WORK ITEM:
In the records below, find the line holding "This document describes loading process" and the line holding "3. [server::setup](../04_Pipe/Events.md#serversetup-event) event". Set down both, with every line between them, exactly.

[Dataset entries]
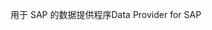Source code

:<span data-ttu-id="e698c-101">用于 SAP 的数据提供程序</span><span class="sxs-lookup"><span data-stu-id="e698c-101">Data Provider for SAP</span></span>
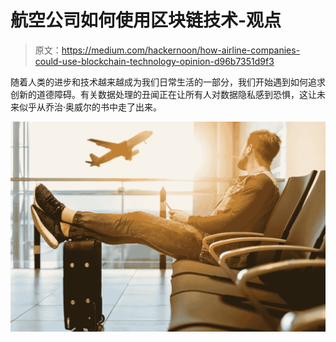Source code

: # 航空公司如何使用区块链技术-观点

> 原文：<https://medium.com/hackernoon/how-airline-companies-could-use-blockchain-technology-opinion-d96b7351d9f3>

随着人类的进步和技术越来越成为我们日常生活的一部分，我们开始遇到如何追求创新的道德障碍。有关数据处理的丑闻正在让所有人对数据隐私感到恐惧，这让未来似乎从乔治·奥威尔的书中走了出来。

![](img/10e88ebcc0b5e0d1d3555155a80469a8.png)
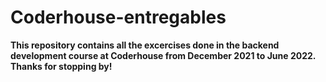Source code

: # Coderhouse-entregables
**This repository contains all the excercises done in the backend development course at Coderhouse from December 2021 to June 2022. Thanks for stopping by!**
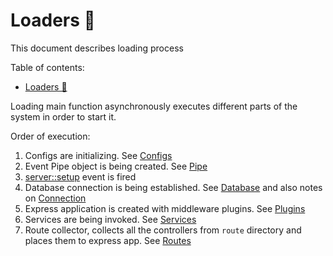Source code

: # Loaders 🛫

This document describes loading process

Table of contents:

- [Loaders 🛫](#loaders-%f0%9f%9b%ab)

Loading main function asynchronously executes different parts of the system in order to start it.

Order of execution:

1. Configs are initializing. See [Configs](../02_Configs/index.md)
2. Event Pipe object is being created. See [Pipe](../04_Pipe/index.md)
3. [server::setup](../04_Pipe/Events.md#serversetup-event) event is fired
4. Database connection is being established. See [Database](../../05_Database/index.md) and also notes on [Connection](../08_Connection/index.md)
5. Express application is created with middleware plugins. See [Plugins](../01_Packages/index.md)
6. Services are being invoked. See [Services](../05_Services/index.md)
7. Route collector, collects all the controllers from `route` directory and places them to express app. See [Routes](../07_Routes/index.md)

ANSWER TO THIS TASK:
This document describes loading process

Table of contents:

- [Loaders 🛫](#loaders-%f0%9f%9b%ab)

Loading main function asynchronously executes different parts of the system in order to start it.

Order of execution:

1. Configs are initializing. See [Configs](../02_Configs/index.md)
2. Event Pipe object is being created. See [Pipe](../04_Pipe/index.md)
3. [server::setup](../04_Pipe/Events.md#serversetup-event) event is fired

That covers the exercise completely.